The personal costs of the disease are also severe. Alzheimer’s inexorably strips a person of their cognitive functions and the memories that make them who they are. Hampel has lived through this: when he was a medical student, his grandmother gradually succumbed to the disease while his family struggled to care for her. “It was a very personal, traumatizing experience,” he says.
His desire to help people with Alzheimer’s disease, combined with his drive to explore unmapped areas in neuroscience, eventually rewarded Hampel with prestigious international academic appointments and drew him to Eisai, a company that shares these values.

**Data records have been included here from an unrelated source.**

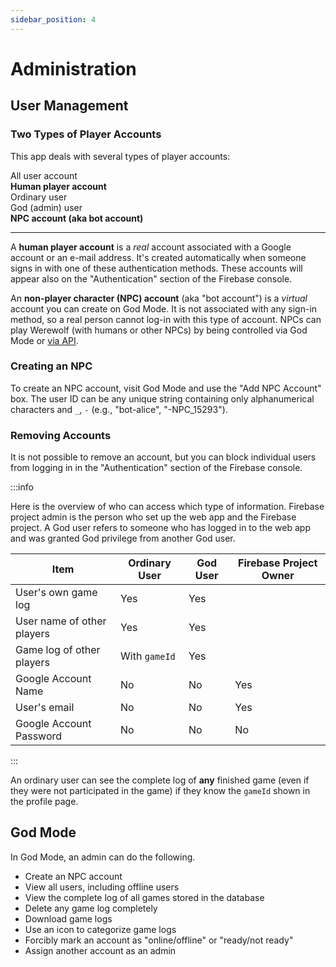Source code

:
 ```yaml
---
sidebar_position: 4
---
```


# Administration

## User Management

### Two Types of Player Accounts

This app deals with several types of player accounts:

<div className="frame-box">
All user account
<div className="frame-box">
<strong>Human player account</strong>
<div className="frame-box">
Ordinary user
</div>
<div className="frame-box">
God (admin) user
</div>
</div>
<div className="frame-box">
<strong>NPC account (aka bot account)</strong>
</div>
</div>

---

A **human player account** is a _real_ account associated with a Google account or an e-mail address. It's created automatically when someone signs in with one of these authentication methods. These accounts will appear also on the "Authentication" section of the Firebase console.

An **non-player character (NPC) account** (aka "bot account") is a _virtual_ account you can create on God Mode. It is not associated with any sign-in method, so a real person cannot log-in with this type of account. NPCs can play Werewolf (with humans or other NPCs) by being controlled via God Mode or [via API](./bot).

### Creating an NPC

To create an NPC account, visit God Mode and use the "Add NPC Account" box. The user ID can be any unique string containing only alphanumerical characters and `_`, `-` (e.g., "bot-alice", "-NPC_15293").

### Removing Accounts

It is not possible to remove an account, but you can block individual users from logging in in the "Authentication" section of the Firebase console.

:::info

Here is the overview of who can access which type of information. Firebase project admin is the person who set up the web app and the Firebase project. A God user refers to someone who has logged in to the web app and was granted God privilege from another God user.

| Item                       | Ordinary User | God User | Firebase Project Owner |
| -------------------------- | ------------- | -------- | ---------------------- |
| User's own game log        | Yes           | Yes      |
| User name of other players | Yes           | Yes      |
| Game log of other players  | With `gameId` | Yes      |
| Google Account Name        | No            | No       | Yes                    |
| User's email               | No            | No       | Yes                    |
| Google Account Password    | No            | No       | No                     |

:::

An ordinary user can see the complete log of **any** finished game (even if they were not participated in the game) if they know the `gameId` shown in the profile page.

## God Mode

In God Mode, an admin can do the following.

- Create an NPC account
- View all users, including offline users
- View the complete log of all games stored in the database
- Delete any game log completely
- Download game logs
- Use an icon to categorize game logs
- Forcibly mark an account as "online/offline" or "ready/not ready"
- Assign another account as an admin
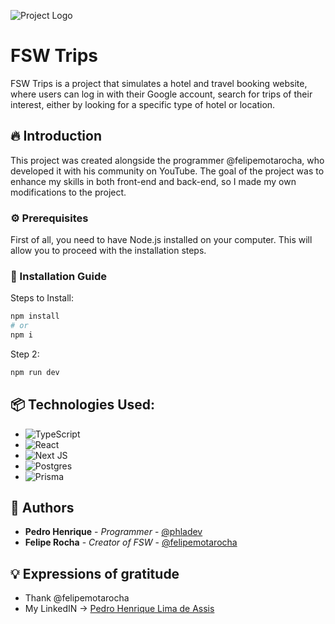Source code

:
![Project Logo]([https://i.imgur.com/kniMQHu.png](https://imgur.com/gESH8qc))

# FSW Trips

FSW Trips is a project that simulates a hotel and travel booking website, where users can log in with their Google account, search for trips of their interest, either by looking for a specific type of hotel or location.

## 🔥 Introduction

This project was created alongside the programmer @felipemotarocha, who developed it with his community on YouTube. The goal of the project was to enhance my skills in both front-end and back-end, so I made my own modifications to the project.

### ⚙️ Prerequisites

First of all, you need to have Node.js installed on your computer. This will allow you to proceed with the installation steps.

### 🔨 Installation Guide

Steps to Install:

```bash
npm install
# or
npm i
```
Step 2:
```bash
npm run dev
```

## 📦 Technologies Used:

* ![TypeScript](https://img.shields.io/badge/typescript-%23007ACC.svg?style=for-the-badge&logo=typescript&logoColor=white)
* ![React](https://img.shields.io/badge/react-%2320232a.svg?style=for-the-badge&logo=react&logoColor=%2361DAFB)
* ![Next JS](https://img.shields.io/badge/Next-black?style=for-the-badge&logo=next.js&logoColor=white)
* ![Postgres](https://img.shields.io/badge/postgres-%23316192.svg?style=for-the-badge&logo=postgresql&logoColor=white)
* ![Prisma](https://img.shields.io/badge/Prisma-3982CE?style=for-the-badge&logo=Prisma&logoColor=white)

## 👷 Authors

* **Pedro Henrique** - *Programmer* - [@phladev](https://github.com/phladev)
* **Felipe Rocha** - *Creator of FSW* - [@felipemotarocha](https://github.com/felipemotarocha)

## 💡 Expressions of gratitude

* Thank @felipemotarocha
* My LinkedIN -> [Pedro Henrique Lima de Assis](https://www.linkedin.com/in/pedrohldev/)
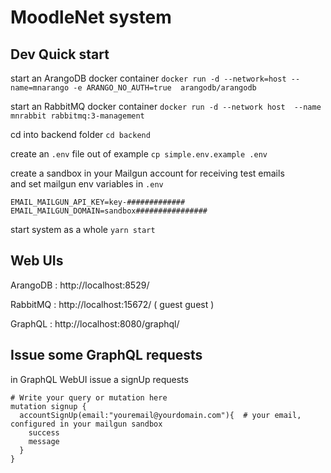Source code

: # MoodleNet system

## Dev Quick start 

start an ArangoDB docker container 
`docker run -d --network=host --name=mnarango -e ARANGO_NO_AUTH=true  arangodb/arangodb`

start an RabbitMQ docker container 
`docker run -d --network host  --name mnrabbit rabbitmq:3-management`

cd into backend folder
`cd backend`

create an `.env` file out of example 
`cp simple.env.example .env`

create a sandbox in your Mailgun account for receiving test emails     
and set mailgun env variables in `.env`
```
EMAIL_MAILGUN_API_KEY=key-#############
EMAIL_MAILGUN_DOMAIN=sandbox################
```

start system as a whole
`yarn start`

## Web UIs
ArangoDB : http://localhost:8529/

RabbitMQ : http://localhost:15672/ ( guest guest )

GraphQL : http://localhost:8080/graphql/ 

## Issue some GraphQL requests
in GraphQL WebUI issue a signUp requests
```
# Write your query or mutation here
mutation signup {
  accountSignUp(email:"youremail@yourdomain.com"){  # your email, configured in your mailgun sandbox
    success
    message
  }
}
```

He is currently Eisai’s Chief Medical Officer, focused on the neurology pipeline — including the Alzheimer’s disease program.
Knowledge is key
Eisai’s scientific purpose is founded on the concept of ‘human health care’ — an understanding that patients and their families are at the center of health care. For Eisai, this means identifying a neglected clinical need and undertaking pioneering research that larger pharmaceutical companies might deem too difficult or risky. “We do not do ‘me too’ research,” says Cheung. “We compete on knowledge, where we believe we can do something great.”
It has been a hard road, yet Eisai is at the forefront of research and development for Alzheimer’s disease, from symptomatic breakthrough treatment in the 1980s and 1990s to its current focus on developing antibodies to tackle the underlying disease processes.
Changes in brain cells begin decades before the clinical signs of Alzheimer's disease. One of the earliest is the appearance of protein clumps, or ‘plaques’, between neurons, which are composed of fragments of a protein called beta-amyloid. Meanwhile, within the neurons, aggregates of tau protein, called neurofibrillary tangles, form. Amyloid plaques and tau tangles are associated with inflammation, disrupted communication between neurons, and cell death.
“We've made enormous gains,” says Jeffrey Cummings, a neurologist specializing in Alzheimer’s disease at the University of Nevada, and a consultant for Eisai. “We understand there's a role for amyloid and tau, maybe inflammation. We know much more than we did just a few years ago — but we need to know more.” Nevertheless, these gains have already delivered benefits, he adds.
A key benefit is the discovery of ‘biomarkers’ — molecules that give clues about the underlying disease process. One of the problems neurologists were facing was trying to accurately diagnose Alzheimer’s disease, given that they were unable to look inside patients’ brains for the plaques and tangles. “Biomarkers allow us to understand, from the outside, what is happening on the inside,” says Cummings.
In the past two decades, scientists have developed imaging techniques that can detect amyloid plaques in living patients; they also found signatures of the plaques and tangles in the fluid that surrounds the brain and spinal cord. But the real game-changer would be to find biomarkers in the blood. Blood-based biomarkers make ‘liquid biopsies’ possible, enabling neurologists to track a patient’s disease progression across time. “We’re making tremendous progress with blood-based biomarkers, and that will be a transformative gain,” says Cummings.
So good has been progress, that several scientists have proposed using biomarkers, rather than symptoms, to classify Alzheimer’s disease. Ultimately, Eisai would like to develop a routine screening test based on blood biomarkers that people could easily access in a physician’s office, to catch the disease in its earliest, asymptomatic stages, when intervention might be possible, says Cheung.
That might sound ambitious, but until recently so was the idea that scientists could see into the living brain or be able to build a holistic picture of a patient’s disease and track it over time, says Hampel. And it would make a fitting conclusion to a revolution begun by Dr. Alois Alzheimer more than a century ago.